E-graphs are a data structure for compactly storing a pile of ground equations. They are the core of a cool methodology for performing equational search for optimized forms of expressions (optimizing tensor computations, floating point expressions, circuits, database queries, etc).

Term rewriting is an old and sophisticated field. See Term Rewriting and All That for a good resource. Learning new stuff every day.

In the most recent variant of e-graph literature I have not seen made explicit some of the connections between the approaches. In this blog post, I try to demonstrate this connection, and insinuate it shows one possible road to extending egraph rewriting to lambda terms and hypothetical reasoning by borrowing from superposition.
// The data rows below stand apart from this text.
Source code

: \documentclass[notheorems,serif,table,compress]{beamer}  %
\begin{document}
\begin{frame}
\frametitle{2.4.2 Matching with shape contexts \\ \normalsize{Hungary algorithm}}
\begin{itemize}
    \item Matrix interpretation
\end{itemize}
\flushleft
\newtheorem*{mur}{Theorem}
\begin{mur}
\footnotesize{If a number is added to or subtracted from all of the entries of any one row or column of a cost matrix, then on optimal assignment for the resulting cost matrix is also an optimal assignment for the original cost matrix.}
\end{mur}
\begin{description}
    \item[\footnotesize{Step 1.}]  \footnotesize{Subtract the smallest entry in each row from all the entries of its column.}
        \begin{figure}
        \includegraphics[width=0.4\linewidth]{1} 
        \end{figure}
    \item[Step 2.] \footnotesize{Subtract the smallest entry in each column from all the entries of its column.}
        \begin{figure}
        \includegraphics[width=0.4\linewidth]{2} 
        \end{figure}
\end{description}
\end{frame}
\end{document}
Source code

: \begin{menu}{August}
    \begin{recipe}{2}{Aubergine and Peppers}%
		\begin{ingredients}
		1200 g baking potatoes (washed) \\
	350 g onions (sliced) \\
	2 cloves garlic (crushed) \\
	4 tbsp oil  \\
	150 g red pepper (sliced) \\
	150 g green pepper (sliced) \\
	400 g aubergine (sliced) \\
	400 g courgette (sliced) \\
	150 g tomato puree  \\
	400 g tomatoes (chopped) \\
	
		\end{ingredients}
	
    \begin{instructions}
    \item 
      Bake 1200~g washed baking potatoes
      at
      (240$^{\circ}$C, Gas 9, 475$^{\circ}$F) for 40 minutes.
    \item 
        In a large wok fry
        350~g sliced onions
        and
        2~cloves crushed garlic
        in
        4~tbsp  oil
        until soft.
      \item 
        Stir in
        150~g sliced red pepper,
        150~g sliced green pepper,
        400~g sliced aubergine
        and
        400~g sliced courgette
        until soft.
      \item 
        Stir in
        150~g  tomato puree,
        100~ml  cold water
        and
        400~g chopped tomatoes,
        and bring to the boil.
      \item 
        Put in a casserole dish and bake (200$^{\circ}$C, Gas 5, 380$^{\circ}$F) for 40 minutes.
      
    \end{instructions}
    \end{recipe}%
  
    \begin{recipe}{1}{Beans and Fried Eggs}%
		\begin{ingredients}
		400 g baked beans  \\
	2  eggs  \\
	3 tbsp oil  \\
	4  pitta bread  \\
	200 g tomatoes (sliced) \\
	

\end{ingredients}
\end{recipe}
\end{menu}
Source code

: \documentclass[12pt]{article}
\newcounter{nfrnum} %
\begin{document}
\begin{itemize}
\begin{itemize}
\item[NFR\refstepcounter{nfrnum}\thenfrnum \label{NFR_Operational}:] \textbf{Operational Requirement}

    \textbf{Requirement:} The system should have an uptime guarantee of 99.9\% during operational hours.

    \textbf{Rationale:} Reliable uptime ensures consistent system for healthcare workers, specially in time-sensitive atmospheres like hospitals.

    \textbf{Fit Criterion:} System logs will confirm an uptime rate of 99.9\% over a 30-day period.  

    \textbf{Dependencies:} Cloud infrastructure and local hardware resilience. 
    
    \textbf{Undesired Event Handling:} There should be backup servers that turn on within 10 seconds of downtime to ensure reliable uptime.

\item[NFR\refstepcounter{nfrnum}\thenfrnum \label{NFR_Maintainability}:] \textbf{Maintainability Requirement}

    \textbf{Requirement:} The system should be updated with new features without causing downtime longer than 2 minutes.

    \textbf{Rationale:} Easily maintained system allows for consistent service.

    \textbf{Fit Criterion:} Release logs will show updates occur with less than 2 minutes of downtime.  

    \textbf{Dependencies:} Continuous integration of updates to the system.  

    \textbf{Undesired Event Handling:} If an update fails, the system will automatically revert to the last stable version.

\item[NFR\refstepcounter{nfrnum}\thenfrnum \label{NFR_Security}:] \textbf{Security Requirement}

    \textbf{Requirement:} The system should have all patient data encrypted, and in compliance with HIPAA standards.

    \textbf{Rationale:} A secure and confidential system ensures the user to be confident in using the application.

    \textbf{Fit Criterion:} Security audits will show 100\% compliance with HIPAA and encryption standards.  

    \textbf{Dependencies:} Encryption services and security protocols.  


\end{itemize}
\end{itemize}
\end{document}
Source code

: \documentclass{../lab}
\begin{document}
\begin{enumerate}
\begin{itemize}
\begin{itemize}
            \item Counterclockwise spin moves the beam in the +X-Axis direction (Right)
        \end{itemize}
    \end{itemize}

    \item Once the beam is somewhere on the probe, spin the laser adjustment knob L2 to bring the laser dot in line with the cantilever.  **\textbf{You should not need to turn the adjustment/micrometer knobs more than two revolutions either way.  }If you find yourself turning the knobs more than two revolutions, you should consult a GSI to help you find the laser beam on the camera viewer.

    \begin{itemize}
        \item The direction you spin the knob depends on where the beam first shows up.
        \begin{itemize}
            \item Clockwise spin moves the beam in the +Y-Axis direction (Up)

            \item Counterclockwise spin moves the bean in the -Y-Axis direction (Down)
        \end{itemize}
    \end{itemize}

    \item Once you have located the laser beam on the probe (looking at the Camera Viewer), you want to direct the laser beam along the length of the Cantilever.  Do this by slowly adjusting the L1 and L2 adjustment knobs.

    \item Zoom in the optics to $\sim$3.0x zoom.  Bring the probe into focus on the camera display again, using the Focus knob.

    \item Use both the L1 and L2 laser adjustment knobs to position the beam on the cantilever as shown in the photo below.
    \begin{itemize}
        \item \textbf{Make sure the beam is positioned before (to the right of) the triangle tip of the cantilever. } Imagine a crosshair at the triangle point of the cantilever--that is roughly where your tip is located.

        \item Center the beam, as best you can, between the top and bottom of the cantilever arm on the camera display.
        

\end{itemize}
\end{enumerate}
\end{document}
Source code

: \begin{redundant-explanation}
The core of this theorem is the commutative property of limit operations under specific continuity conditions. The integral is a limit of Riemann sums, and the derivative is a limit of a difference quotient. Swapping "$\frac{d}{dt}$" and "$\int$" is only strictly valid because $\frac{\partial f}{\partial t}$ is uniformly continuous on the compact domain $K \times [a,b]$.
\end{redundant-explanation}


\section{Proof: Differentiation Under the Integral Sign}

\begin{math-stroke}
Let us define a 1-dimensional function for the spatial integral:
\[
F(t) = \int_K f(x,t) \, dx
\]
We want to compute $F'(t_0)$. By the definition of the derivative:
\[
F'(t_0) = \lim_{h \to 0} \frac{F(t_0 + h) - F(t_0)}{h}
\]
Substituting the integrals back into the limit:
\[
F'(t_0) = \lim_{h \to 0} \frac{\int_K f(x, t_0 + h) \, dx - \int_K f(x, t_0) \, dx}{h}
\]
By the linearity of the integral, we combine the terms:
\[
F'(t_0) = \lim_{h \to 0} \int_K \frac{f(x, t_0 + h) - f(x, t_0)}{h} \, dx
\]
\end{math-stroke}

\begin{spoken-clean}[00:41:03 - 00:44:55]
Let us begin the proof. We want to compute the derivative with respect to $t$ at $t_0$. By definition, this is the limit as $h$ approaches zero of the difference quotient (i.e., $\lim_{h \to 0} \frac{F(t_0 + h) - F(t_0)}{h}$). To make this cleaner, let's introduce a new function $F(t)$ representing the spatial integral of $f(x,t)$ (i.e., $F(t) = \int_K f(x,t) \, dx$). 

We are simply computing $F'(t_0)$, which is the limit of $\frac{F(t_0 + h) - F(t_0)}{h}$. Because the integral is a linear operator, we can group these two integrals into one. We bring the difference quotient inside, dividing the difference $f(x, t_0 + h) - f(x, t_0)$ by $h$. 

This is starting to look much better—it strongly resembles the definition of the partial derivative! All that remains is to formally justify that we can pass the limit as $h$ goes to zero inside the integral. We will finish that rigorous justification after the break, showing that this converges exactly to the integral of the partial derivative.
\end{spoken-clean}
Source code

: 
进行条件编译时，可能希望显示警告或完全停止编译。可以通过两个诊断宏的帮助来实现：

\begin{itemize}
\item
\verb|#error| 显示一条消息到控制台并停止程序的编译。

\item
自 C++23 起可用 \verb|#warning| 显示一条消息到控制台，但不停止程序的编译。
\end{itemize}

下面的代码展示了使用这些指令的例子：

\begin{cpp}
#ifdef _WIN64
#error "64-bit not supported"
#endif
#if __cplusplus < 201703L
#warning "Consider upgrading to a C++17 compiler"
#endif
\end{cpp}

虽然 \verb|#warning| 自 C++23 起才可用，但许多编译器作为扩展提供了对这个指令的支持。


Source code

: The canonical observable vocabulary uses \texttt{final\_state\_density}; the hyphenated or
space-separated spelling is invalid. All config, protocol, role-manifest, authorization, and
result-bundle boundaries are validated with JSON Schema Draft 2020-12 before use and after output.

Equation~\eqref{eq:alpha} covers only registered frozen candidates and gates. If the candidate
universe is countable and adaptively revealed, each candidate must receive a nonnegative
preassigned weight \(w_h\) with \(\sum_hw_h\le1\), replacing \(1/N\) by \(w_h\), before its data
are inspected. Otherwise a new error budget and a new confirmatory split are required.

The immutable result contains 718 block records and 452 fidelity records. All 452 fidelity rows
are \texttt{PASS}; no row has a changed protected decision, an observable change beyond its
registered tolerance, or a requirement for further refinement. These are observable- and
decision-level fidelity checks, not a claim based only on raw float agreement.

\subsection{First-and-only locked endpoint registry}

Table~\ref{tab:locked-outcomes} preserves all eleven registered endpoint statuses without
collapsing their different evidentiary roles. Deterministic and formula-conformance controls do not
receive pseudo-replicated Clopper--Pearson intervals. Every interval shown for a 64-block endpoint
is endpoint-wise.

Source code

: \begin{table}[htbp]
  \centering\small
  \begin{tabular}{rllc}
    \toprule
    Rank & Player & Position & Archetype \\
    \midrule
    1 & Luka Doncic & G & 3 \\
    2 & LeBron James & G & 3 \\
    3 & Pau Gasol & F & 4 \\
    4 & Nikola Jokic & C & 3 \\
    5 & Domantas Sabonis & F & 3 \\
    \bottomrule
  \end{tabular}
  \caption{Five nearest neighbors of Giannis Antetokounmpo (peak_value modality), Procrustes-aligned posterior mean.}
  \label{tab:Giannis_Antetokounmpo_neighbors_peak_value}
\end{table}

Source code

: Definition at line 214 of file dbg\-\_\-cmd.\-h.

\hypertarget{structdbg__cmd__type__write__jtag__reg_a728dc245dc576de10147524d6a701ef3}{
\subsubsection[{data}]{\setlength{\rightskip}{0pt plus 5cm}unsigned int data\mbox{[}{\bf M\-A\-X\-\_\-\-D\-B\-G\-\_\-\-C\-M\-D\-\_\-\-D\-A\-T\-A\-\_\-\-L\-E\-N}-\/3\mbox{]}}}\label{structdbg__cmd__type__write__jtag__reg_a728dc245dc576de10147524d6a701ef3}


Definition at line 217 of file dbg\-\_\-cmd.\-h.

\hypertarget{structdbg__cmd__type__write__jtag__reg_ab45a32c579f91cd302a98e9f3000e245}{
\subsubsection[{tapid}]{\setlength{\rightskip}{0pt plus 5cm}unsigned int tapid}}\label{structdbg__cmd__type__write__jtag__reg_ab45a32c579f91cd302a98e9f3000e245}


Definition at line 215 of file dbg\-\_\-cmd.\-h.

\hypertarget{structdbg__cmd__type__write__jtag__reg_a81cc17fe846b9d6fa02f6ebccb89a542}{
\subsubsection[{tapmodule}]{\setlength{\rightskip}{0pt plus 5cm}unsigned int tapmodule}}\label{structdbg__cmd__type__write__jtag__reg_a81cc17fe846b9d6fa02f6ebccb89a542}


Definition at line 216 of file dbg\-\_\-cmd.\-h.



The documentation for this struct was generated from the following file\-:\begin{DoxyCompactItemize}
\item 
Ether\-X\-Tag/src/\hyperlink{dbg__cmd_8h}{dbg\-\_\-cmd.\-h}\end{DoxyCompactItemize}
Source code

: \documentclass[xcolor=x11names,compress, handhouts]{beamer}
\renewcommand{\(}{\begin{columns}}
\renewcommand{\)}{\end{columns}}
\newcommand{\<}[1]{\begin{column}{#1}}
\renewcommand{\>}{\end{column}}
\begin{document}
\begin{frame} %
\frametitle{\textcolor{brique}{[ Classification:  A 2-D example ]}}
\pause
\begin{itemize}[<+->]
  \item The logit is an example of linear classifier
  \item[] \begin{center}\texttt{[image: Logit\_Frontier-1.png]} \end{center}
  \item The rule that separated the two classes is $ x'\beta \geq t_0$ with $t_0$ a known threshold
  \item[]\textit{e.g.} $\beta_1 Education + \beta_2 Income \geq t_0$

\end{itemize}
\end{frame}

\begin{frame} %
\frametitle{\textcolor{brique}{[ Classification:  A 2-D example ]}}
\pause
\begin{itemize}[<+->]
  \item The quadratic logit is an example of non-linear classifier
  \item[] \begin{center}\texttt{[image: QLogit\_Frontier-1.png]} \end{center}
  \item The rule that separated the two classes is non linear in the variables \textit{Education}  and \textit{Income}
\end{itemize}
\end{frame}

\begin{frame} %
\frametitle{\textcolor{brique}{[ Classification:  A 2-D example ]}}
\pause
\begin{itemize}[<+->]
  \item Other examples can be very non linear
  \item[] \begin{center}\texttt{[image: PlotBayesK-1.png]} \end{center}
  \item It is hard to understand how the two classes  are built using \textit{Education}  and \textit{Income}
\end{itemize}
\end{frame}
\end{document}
I think basically the correspondence I’m suggesting is so obvious it’s not even interesting if you’re aware of both worlds or the history of the fields.

But I wasn’t.

And I asked Cody, my resident term rewriting expert (a title he will deny), he wasn’t sure it is right. Also when I ran it past the egraph crew they weren’t so sure either. So maybe there is something here.

Here’s the jist:

  • You do completion on a bunch of ground equations like foo(a) = a, foo(b) = b, b = a. It “solves” them. Completion is guaranteed to terminate on ground equations.
  • You can also put these equations into an egraph. It also “solves” the problem.
  • One can interpret the inner workings of the egraph in completion notions, or you can see egraph techniques as useful optimizations available for ground equations.
  • The notion of e-graph canonization is roughly a completion simplification/reduction step on a set of rewrite rules (r-simplify and l-simplify steps).
  • The egraph’s union find is in some sense orienting your equations on the fly to an ad hoc term ordering.
  • An egraph holds an infinite number of terms in some sense. This same infinite class of terms is inductively defined by running the completed rewrite system backwards.
  • The ground rewrite system is in sense inlining away the notion of eclass id. If you make skolem symbols to label enodes, things become more familiar.
  • Each eclass is identified with its representative term. Every right hand side in the canonicalized rewrite system is an eclass’ representative term.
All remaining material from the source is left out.